Viviane Luisier (à droite), membre de Solidarité Tattes, participe au recueillement en mémoire d'un requérant d'asile, mort dans l'incendie de 2014. [Keystone - Martial Trezzini]
Ouverture à Genève du procès de l’incendie du foyer pour requérants d'asile des Tattes / Le 12h30 / 1 min. / le 28 novembre 2022
Après avoir été repoussé le mois dernier en raison de l'absence de deux prévenus, le procès très attendu autour de l'incendie du foyer pour requérants d'asile des Tattes, à Vernier (GE), a enfin pu débuter lundi, huit ans après les faits.

Cet incendie accidentel survenu en 2014 avait coûté la vie à un résident. Après une instruction particulièrement longue, le procès doit déterminer les circonstances et la chaîne de responsabilité ayant mené au drame. Une vingtaine de parties plaignantes attendent des réponses.

D'après l'enquête, le drame a été déclenché par une plaque de cuisson d'appoint ou des cigarettes mal éteintes dans une poubelle, puis par une suite d'évènements dramatiques. Plusieurs personnes piégées par les flammes avaient dû sauter des étages, se blessant grièvement. L'une d'elles est aujourd'hui paralysée, tandis qu'un Erythréen de 29 ans est mort asphyxié, pris au piège par des portes coupe-feu fermées.

>> Lire : Cinq personnes poursuivies pour l’incendie des Tattes à Genève

Règlement ignoré

Le mois dernier, le procès avait dû être repoussé en raison de l'absence de deux des cinq prévenus, deux requérants d'asile. Le premier, un Algérien de 52 ans accusé d'avoir causé l'incendie, s'est présenté lundi matin. C'est dans sa chambre que le feu s'est déclaré. Une chambre où il fumait et cuisinait, violant ainsi les règles de sécurité du foyer.
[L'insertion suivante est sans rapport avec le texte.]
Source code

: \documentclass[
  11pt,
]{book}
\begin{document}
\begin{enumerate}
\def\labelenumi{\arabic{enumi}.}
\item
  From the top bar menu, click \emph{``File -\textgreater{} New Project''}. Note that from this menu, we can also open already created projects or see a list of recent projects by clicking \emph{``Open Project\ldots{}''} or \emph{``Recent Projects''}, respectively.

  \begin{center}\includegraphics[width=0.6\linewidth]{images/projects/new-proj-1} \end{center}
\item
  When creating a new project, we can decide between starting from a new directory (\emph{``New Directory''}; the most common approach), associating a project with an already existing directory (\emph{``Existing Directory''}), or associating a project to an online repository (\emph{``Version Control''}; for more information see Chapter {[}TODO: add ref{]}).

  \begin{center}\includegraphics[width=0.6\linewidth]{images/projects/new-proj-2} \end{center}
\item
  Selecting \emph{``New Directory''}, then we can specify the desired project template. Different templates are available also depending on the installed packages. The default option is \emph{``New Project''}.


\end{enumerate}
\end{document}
Lors de son audition, la première du procès, il a fourni des réponses parfois confuses, mais avec une ligne claire: il n'y est pour rien. Interrogé par le président du tribunal Olivier Lutz, le prévenu a contesté les faits. Il a affirmé qu'à son arrivée au foyer, il n'a jamais été informé de l'interdiction de fumer et de cuisiner dans les chambres. Il a aussi déclaré être persuadé d'avoir débranché sa plaque de cuisson et éteint les mégots en quittant sa chambre.

L'autre requérant incriminé qui ne s'est pas présenté au tribunal est aussi un ancien occupant du foyer. Il s'est enfui sans donner l'alerte alors qu'il avait vu de la fumée sortir d'une chambre. Il sera jugé en son absence. Il avait déjà fait défaut une première fois. Le procès avait dû être renvoyé pour cette raison.
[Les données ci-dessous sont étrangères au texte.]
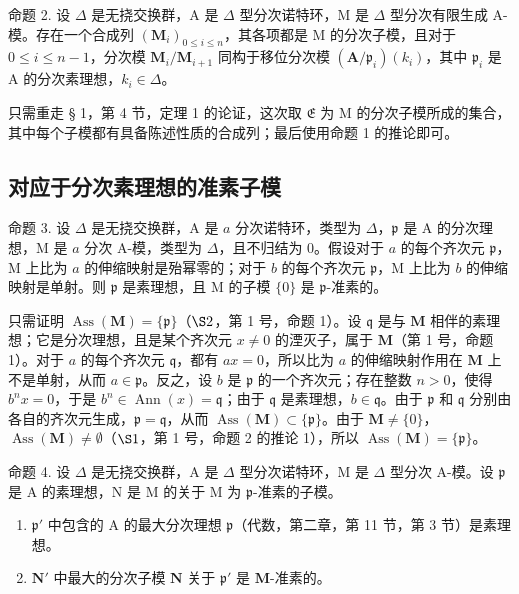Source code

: 命题 2. 设 \(\Delta\) 是无挠交换群，A 是 \(\Delta\) 型分次诺特环，M 是 \(\Delta\) 型分次有限生成 A-模。存在一个合成列 \((\mathbf{M}_i)_{0 \leqslant i \leqslant n}\)，其各项都是 M 的分次子模，且对于 \(0 \leqslant i \leqslant n - 1\)，分次模 \(\mathbf{M}_i / \mathbf{M}_{i+1}\) 同构于移位分次模 \((\mathbf{A} / \mathfrak{p}_i)(k_i)\)，其中 \(\mathfrak{p}_i\) 是 A 的分次素理想，\(k_i \in \Delta\)。

只需重走 § 1，第 4 节，定理 1 的论证，这次取 \(\mathfrak{E}\) 为 M 的分次子模所成的集合，其中每个子模都有具备陈述性质的合成列；最后使用命题 1 的推论即可。

\subsection{对应于分次素理想的准素子模}

命题 3. 设 \(\Delta\) 是无挠交换群，A 是 \(a\) 分次诺特环，类型为 \(\Delta\)，\(\mathfrak{p}\) 是 A 的分次理想，M 是 \(a\) 分次 A-模，类型为 \(\Delta\)，且不归结为 0。假设对于 \(a\) 的每个齐次元 \(\mathfrak{p}\)，M 上比为 \(a\) 的伸缩映射是殆幂零的；对于 \(b\) 的每个齐次元 \(\mathfrak{p}\)，M 上比为 \(b\) 的伸缩映射是单射。则 \(\mathfrak{p}\) 是素理想，且 M 的子模 \(\{0\}\) 是 \(\mathfrak{p}\)-准素的。

只需证明 \(\operatorname{Ass}(\mathbf{M}) = \{\mathfrak{p}\}\)（\(\S 2\)，第 1 号，命题 1）。设 \(\mathfrak{q}\) 是与 \(\mathbf{M}\) 相伴的素理想；它是分次理想，且是某个齐次元 \(x \neq 0\) 的湮灭子，属于 \(\mathbf{M}\)（第 1 号，命题 1）。对于 \(a\) 的每个齐次元 \(\mathfrak{q}\)，都有 \(ax = 0\)，所以比为 \(a\) 的伸缩映射作用在 \(\mathbf{M}\) 上不是单射，从而 \(a \in \mathfrak{p}\)。反之，设 \(b\) 是 \(\mathfrak{p}\) 的一个齐次元；存在整数 \(n > 0\)，使得 \(b^n x = 0\)，于是 \(b^n \in \operatorname{Ann}(x) = \mathfrak{q}\)；由于 \(\mathfrak{q}\) 是素理想，\(b \in \mathfrak{q}\)。由于 \(\mathfrak{p}\) 和 \(\mathfrak{q}\) 分别由各自的齐次元生成，\(\mathfrak{p} = \mathfrak{q}\)，从而 \(\operatorname{Ass}(\mathbf{M}) \subset \{\mathfrak{p}\}\)。由于 \(\mathbf{M} \neq \{0\}\)，\(\operatorname{Ass}(\mathbf{M}) \neq \emptyset\)（\(\S 1\)，第 1 号，命题 2 的推论 1），所以 \(\operatorname{Ass}(\mathbf{M}) = \{\mathfrak{p}\}\)。

命题 4. 设 \(\Delta\) 是无挠交换群，A 是 \(\Delta\) 型分次诺特环，M 是 \(\Delta\) 型分次 A-模。设 \(\mathfrak{p}\) 是 A 的素理想，N 是 M 的关于 M 为 \(\mathfrak{p}\)-准素的子模。

\begin{enumerate}
\def\labelenumi{(\roman{enumi})}
\item
  \(\mathfrak{p}'\) 中包含的 A 的最大分次理想 \(\mathfrak{p}\)（代数，第二章，第 11 节，第 3 节）是素理想。
\item
  \(\mathbf{N}'\) 中最大的分次子模 \(\mathbf{N}\) 关于 \(\mathfrak{p}'\) 是 \(\mathbf{M}\)-准素的。
\end{enumerate}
Erreurs et négligences fatales

Trois autres prévenus, deux agents de sécurité et l'ancien coordinateur de la sécurité de l'Hospice général, figurent également sur le banc des accusés. Il leur est reproché respectivement une succession de fautes qui ont empiré la situation et une négligence lors de l'élaboration du plan de sécurité.

Le responsable de l'Hospice général est même accusé d'homicide et de lésions corporelles par négligence. Selon l'acte d'accusation, il aurait omis de prendre des mesures suffisantes pour éviter qu'un départ de feu ne tourne à la tragédie.

L'homme de 57 ans sera interrogé mardi par le juge et les parties. Le procès est prévu de durer jusqu'à jeudi.

Les agents de sécurité contestent

Les deux agents de sécurité sont accusés d'avoir voulu éteindre l'incendie au lieu d'immédiatement procéder à l'évacuation du bâtiment. Selon le Ministère public, leur attitude aurait conduit à la propagation de la fumée dans les étages.

Les deux agents contestent les accusations. Muni d'un extincteur, l'un d'eux s'est rendu dans la chambre où le feu a éclaté pour voir si personne ne s'y trouvait. Il y avait plein de fumée, raconte-t-il. Eprouvant des difficultés à respirer, il est ressorti prendre l'air, avant de retourner dans le bâtiment avec son collègue.

Le feu paraissait très important, relève ce dernier. "Dans ces moments-là, avec le stress, on n'a pas beaucoup de temps pour réfléchir et prendre des décisions". A l'époque, âgé de 60 ans, il ne se sentait pas en état de monter au premier étage en apnée pour aller frapper aux portes des chambres et procéder à une évacuation.

Le procès doit normalement se poursuivre jusqu'à jeudi.